In _Notes and Queries_ there are several allusions to this local superstition. In the Fifth Series (vol. ii. p. 264), Oct. 3, 1874, the editor gives a summary of several notes on the subject in vol. viii. of the Fourth Series (pp. 68, 134, 196, and 268), with additional information. He says "record was made of their having been heard in Leicestershire; and that the develin or martin, the swift, and the plover were probably of the whistling fraternity that frightened men. At p. 134 it was shown that Wordsworth had spoken of one who

... the seven birds hath seen, that never part, Seen the Seven Whistlers in their nightly rounds, And counted them.

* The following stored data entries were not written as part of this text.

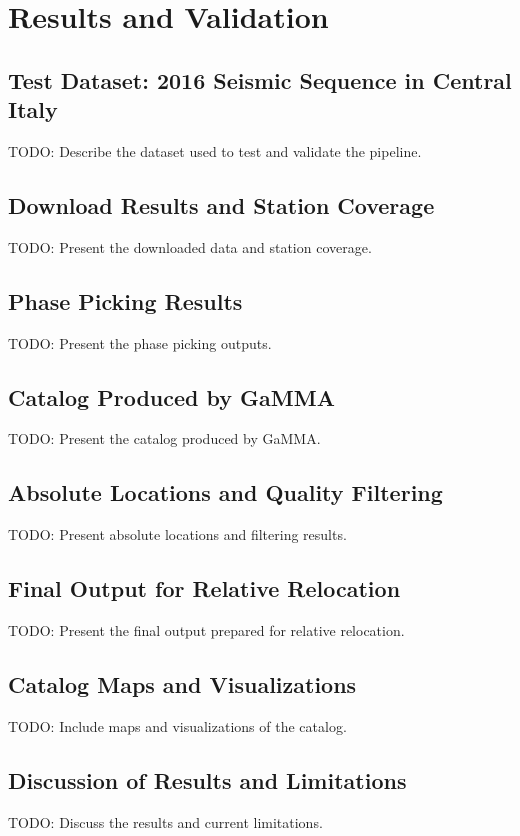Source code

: \chapter{Results and Validation}

\section{Test Dataset: 2016 Seismic Sequence in Central Italy}
TODO: Describe the dataset used to test and validate the pipeline.

\section{Download Results and Station Coverage}
TODO: Present the downloaded data and station coverage.

\section{Phase Picking Results}
TODO: Present the phase picking outputs.

\section{Catalog Produced by GaMMA}
TODO: Present the catalog produced by GaMMA.

\section{Absolute Locations and Quality Filtering}
TODO: Present absolute locations and filtering results.

\section{Final Output for Relative Relocation}
TODO: Present the final output prepared for relative relocation.

\section{Catalog Maps and Visualizations}
TODO: Include maps and visualizations of the catalog.

\section{Discussion of Results and Limitations}
TODO: Discuss the results and current limitations.
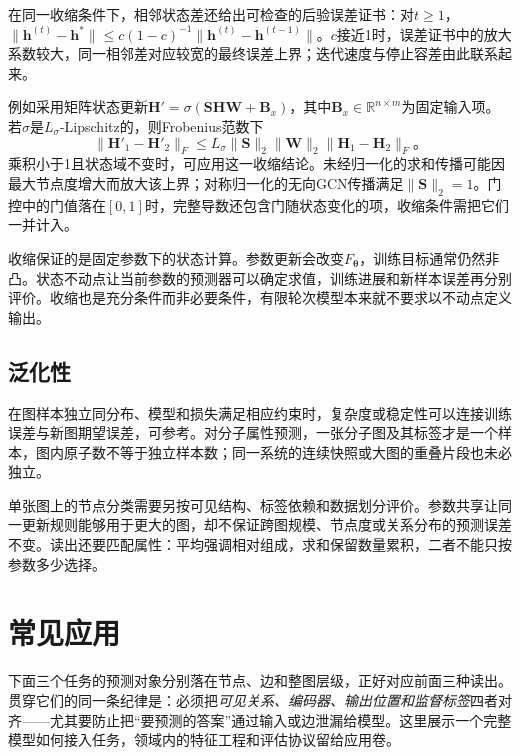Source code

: 在同一收缩条件下，相邻状态差还给出可检查的后验误差证书：对$t\geq1$，$\lVert\bm{h}^{(t)}-\bm{h}^*\rVert\leq c(1-c)^{-1}\lVert\bm{h}^{(t)}-\bm{h}^{(t-1)}\rVert$。$c$接近1时，误差证书中的放大系数较大，同一相邻差对应较宽的最终误差上界；迭代速度与停止容差由此联系起来。

例如采用矩阵状态更新$\bm{H}'=\sigma(\bm{S}\bm{H}\bm{W}+\bm{B}_x)$，其中$\bm{B}_x\in\mathbb{R}^{n\times m}$为固定输入项。若$\sigma$是$L_\sigma$-Lipschitz的，则Frobenius范数下
\begin{equation}
  \lVert\bm{H}'_1-\bm{H}'_2\rVert_F
    \leq L_\sigma\lVert\bm{S}\rVert_2\lVert\bm{W}\rVert_2
      \lVert\bm{H}_1-\bm{H}_2\rVert_F\text{。}
  \label{eq:gnn-state-lipschitz}
\end{equation}
乘积小于1且状态域不变时，可应用这一收缩结论。未经归一化的求和传播可能因最大节点度增大而放大该上界；对称归一化的无向GCN传播满足$\lVert\bm{S}\rVert_2=1$。门控中的门值落在$[0,1]$时，完整导数还包含门随状态变化的项，收缩条件需把它们一并计入。

收缩保证的是固定参数下的状态计算。参数更新会改变$F_{\bm{\theta}}$，训练目标通常仍然非凸。状态不动点让当前参数的预测器可以确定求值，训练进展和新样本误差再分别评价。收缩也是充分条件而非必要条件，有限轮次模型本来就不要求以不动点定义输出。


\subsection{泛化性}
\label{sec:gnn-generalization}

在图样本独立同分布、模型和损失满足相应约束时，复杂度或稳定性可以连接训练误差与新图期望误差，可参考。对分子属性预测，一张分子图及其标签才是一个样本，图内原子数不等于独立样本数；同一系统的连续快照或大图的重叠片段也未必独立。

单张图上的节点分类需要另按可见结构、标签依赖和数据划分评价。参数共享让同一更新规则能够用于更大的图，却不保证跨图规模、节点度或关系分布的预测误差不变。读出还要匹配属性：平均强调相对组成，求和保留数量累积，二者不能只按参数多少选择。

\section{常见应用}
\label{sec:gnn-applications}

下面三个任务的预测对象分别落在节点、边和整图层级，正好对应前面三种读出。贯穿它们的同一条纪律是：必须把\emph{可见关系、编码器、输出位置和监督标签}四者对齐——尤其要防止把“要预测的答案”通过输入或边泄漏给模型。这里展示一个完整模型如何接入任务，领域内的特征工程和评估协议留给应用卷。

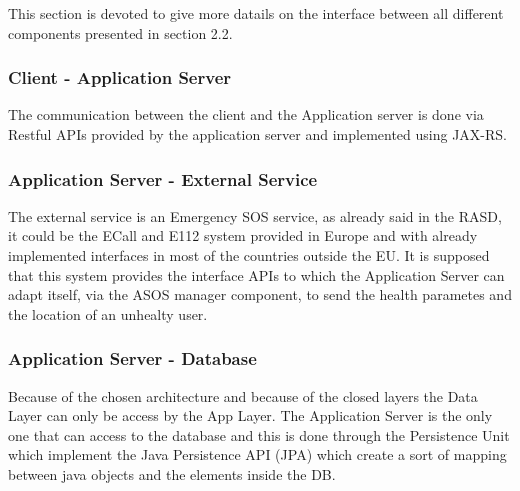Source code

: This section is devoted to give more datails on the interface between all different components presented in section 2.2.

\subsubsection{Client - Application Server}
The communication between the client and the Application server is done via Restful APIs provided by the application server and  implemented using JAX-RS.

\subsubsection{Application Server - External Service}
The external service is an Emergency SOS service, as already said in the RASD, it could be the ECall and E112 system provided in Europe and with already implemented interfaces in most of the countries outside the EU. It is supposed that this system provides the interface APIs to which the Application Server can adapt itself, via the ASOS manager component, to send the health parametes and the location of an unhealty user.

\subsubsection{Application Server - Database}
Because of the chosen architecture and because of the closed layers the Data Layer can only be access by the App Layer. The Application Server is the only one that can access to the database and this is done through the Persistence Unit which implement the Java Persistence API (JPA) which create a sort of mapping between java objects and the elements inside the DB.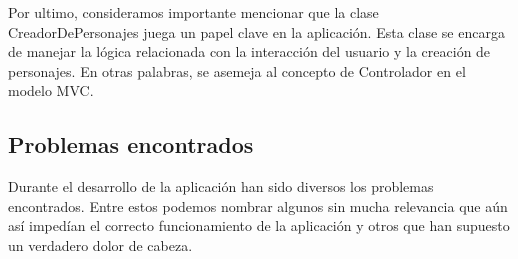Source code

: \documentclass{article}
\begin{document}
Por ultimo, consideramos importante mencionar que la clase CreadorDePersonajes juega un papel clave en la aplicación. Esta clase se encarga de manejar la lógica relacionada con la interacción del usuario y la creación de personajes. En otras palabras, se asemeja al concepto de Controlador en el modelo MVC. 

\subsection{Problemas encontrados}

Durante el desarrollo de la aplicación han sido diversos los problemas encontrados. Entre estos podemos nombrar algunos sin mucha relevancia que aún así impedían el correcto funcionamiento de la aplicación y otros que han supuesto un verdadero dolor de cabeza.
\end{document}
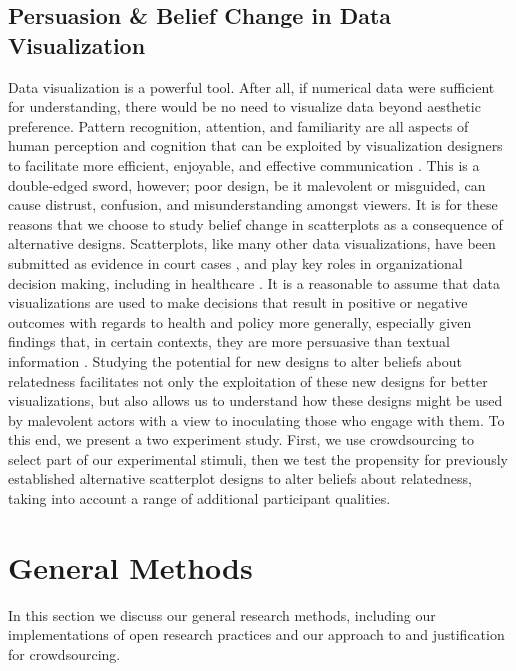 \documentclass[manuscript,screen,review,anonymous]{acmart}
\begin{document}
\subsection{Persuasion \& Belief Change in Data
Visualization}\label{sec-persuasion}

Data visualization is a powerful tool. After all, if numerical data were
sufficient for understanding, there would be no need to visualize data
beyond aesthetic preference. Pattern recognition, attention, and
familiarity are all aspects of human perception and cognition that can
be exploited by visualization designers to facilitate more efficient,
enjoyable, and effective communication \citep{franconeri_2021}. This is
a double-edged sword, however; poor design, be it malevolent or
misguided, can cause distrust, confusion, and misunderstanding amongst
viewers. It is for these reasons that we choose to study belief change
in scatterplots as a consequence of alternative designs. Scatterplots,
like many other data visualizations, have been submitted as evidence in
court cases \citep{bobko_1979}, and play key roles in organizational
decision making, including in healthcare \citep{poly_2019}. It is a
reasonable to assume that data visualizations are used to make decisions
that result in positive or negative outcomes with regards to health and
policy more generally, especially given findings that, in certain
contexts, they are more persuasive than textual information
\citep{pandey_2014}. Studying the potential for new designs to alter
beliefs about relatedness facilitates not only the exploitation of these
new designs for better visualizations, but also allows us to understand
how these designs might be used by malevolent actors with a view to
inoculating those who engage with them. To this end, we present a two
experiment study. First, we use crowdsourcing to select part of our
experimental stimuli, then we test the propensity for previously
established alternative scatterplot designs to alter beliefs about
relatedness, taking into account a range of additional participant
qualities.

\section{General Methods}\label{sec-general-methods}

In this section we discuss our general research methods, including our
implementations of open research practices and our approach to and
justification for crowdsourcing.
\end{document}

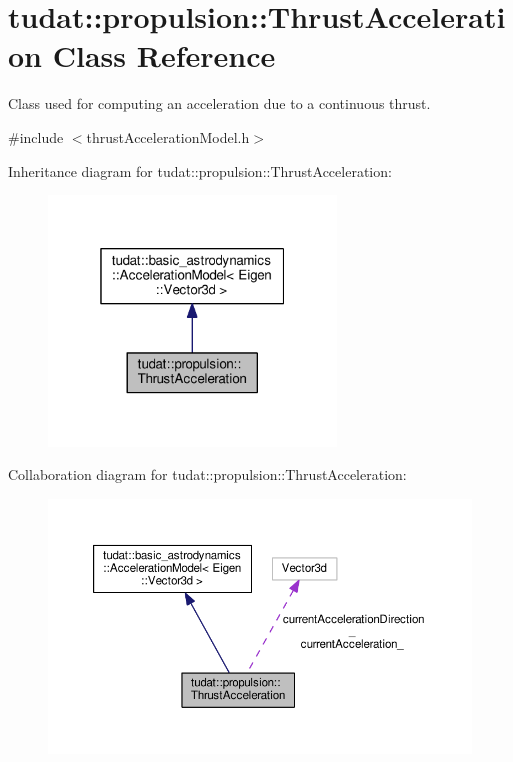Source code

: \hypertarget{classtudat_1_1propulsion_1_1ThrustAcceleration}{}\section{tudat\+:\+:propulsion\+:\+:Thrust\+Acceleration Class Reference}
\label{classtudat_1_1propulsion_1_1ThrustAcceleration}


Class used for computing an acceleration due to a continuous thrust.  




{\ttfamily \#include $<$thrust\+Acceleration\+Model.\+h$>$}



Inheritance diagram for tudat\+:\+:propulsion\+:\+:Thrust\+Acceleration\+:
\nopagebreak
\begin{figure}[H]
\begin{center}
\leavevmode
\includegraphics[width=217pt]{classtudat_1_1propulsion_1_1ThrustAcceleration__inherit__graph}
\end{center}
\end{figure}


Collaboration diagram for tudat\+:\+:propulsion\+:\+:Thrust\+Acceleration\+:
\nopagebreak
\begin{figure}[H]
\begin{center}
\leavevmode
\includegraphics[width=350pt]{classtudat_1_1propulsion_1_1ThrustAcceleration__coll__graph}
\end{center}
\end{figure}

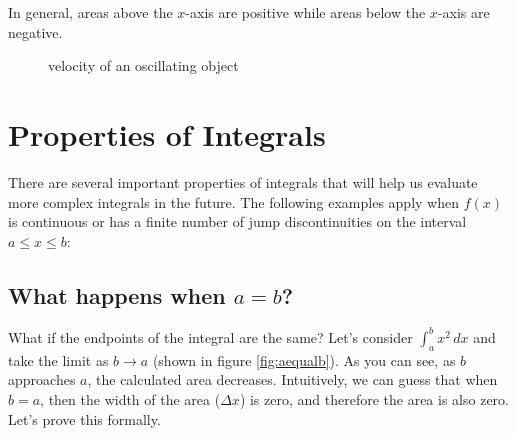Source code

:In general, areas above the $x$-axis are positive while areas below 
the $x$-axis are negative.

\begin{figure}[htbp]
	\caption{velocity of an oscillating object}
	\label{fig:oscillate}
\end{figure}

\section{Properties of Integrals}
There are several important properties of integrals that will help us 
evaluate more complex integrals in the future. The following examples 
apply when $f(x)$ is continuous or has a finite number of jump 
discontinuities on the interval $a \leq x \leq b$:

\subsection{What happens when $a=b$?}

What if the endpoints of the integral are the same? Let's consider 
$\int_a^b x^2\,dx$ and take the limit as $b \to a$ (shown in figure 
\ref{fig:aequalb}). As you can see, as $b$ approaches $a$, the 
calculated area decreases. Intuitively, we can guess that when $b=a$, 
then the width of the area ($\Delta x$) is zero, and therefore the 
area is also zero. Let's prove this formally. 


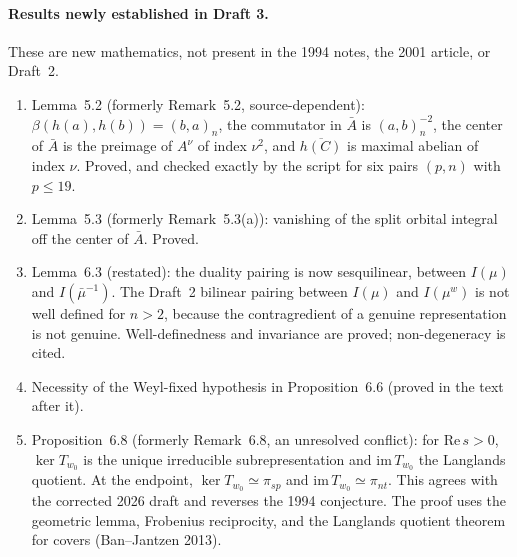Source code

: \documentclass[12pt,letterpaper]{article}
\begin{document}
\paragraph{Results newly established in Draft 3.}
These are new mathematics, not present in the 1994 notes, the 2001 article, or Draft~2.
\begin{enumerate}[leftmargin=*,itemsep=2pt]
\item Lemma~5.2 (formerly Remark~5.2, source-dependent): $\beta(h(a),h(b))=(b,a)_n$, the
commutator in $\bar A$ is $(a,b)_n^{-2}$, the center of $\bar A$ is the preimage of
$A^\nu$ of index $\nu^2$, and $\overline{h(C)}$ is maximal abelian of index $\nu$.  Proved,
and checked exactly by the script for six pairs $(p,n)$ with $p\le19$.
\item Lemma~5.3 (formerly Remark~5.3(a)): vanishing of the split orbital integral off the
center of $\bar A$.  Proved.
\item Lemma~6.3 (restated): the duality pairing is now sesquilinear, between $I(\mu)$ and
$I(\bar\mu^{-1})$.  The Draft~2 bilinear pairing between $I(\mu)$ and $I(\mu^w)$ is not
well defined for $n>2$, because the contragredient of a genuine representation is not
genuine.  Well-definedness and invariance are proved; non-degeneracy is cited.
\item Necessity of the Weyl-fixed hypothesis in Proposition~6.6 (proved in the text after it).
\item Proposition~6.8 (formerly Remark~6.8, an unresolved conflict): for $\mathrm{Re}\,s>0$,
$\ker T_{w_0}$ is the unique irreducible subrepresentation and $\mathrm{im}\,T_{w_0}$ the
Langlands quotient.  At the endpoint, $\ker T_{w_0}\simeq\pi_{sp}$ and
$\mathrm{im}\,T_{w_0}\simeq\pi_{nt}$.  This agrees with the corrected 2026 draft and
reverses the 1994 conjecture.  The proof uses the geometric lemma, Frobenius reciprocity,
and the Langlands quotient theorem for covers (Ban--Jantzen 2013).
\end{enumerate}
\end{document}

On the same page, the swift is said to be the true whistler (but, as noted at page 196, the swifts never make nightly rounds), and the superstition is said to be common in our Midland Counties. At page 268, Mr. Pearson put on record that in Lancashire the plovers, whistling as they fly, are accounted heralds of ill, though sometimes of trivial accident, and that they are there called 'Wandering Jews,' and are said to be, or to carry with them, the ever-restless souls of those Jews who assisted at the Crucifixion. At page 336, the whistlers are chronicled as having been the harbingers of the great Hartley Colliery explosion. A correspondent, VIATOR, added, that on the Bosphorus there are flocks of birds, the size of a thrush, which fly up and down the channel, and are never seen to rest on land or water. The men who rowed Viator's caique told him that they were the souls of the damned, condemned to perpetual motion. The Seven Whistlers have not furnished chroniclers with later circumstances of their tuneful and awful progresses till a week or two ago.... The whistlers are also heard and feared in Portugal. See _The New Quarterly_ for July 1874, for a record of some travelling experience in that country."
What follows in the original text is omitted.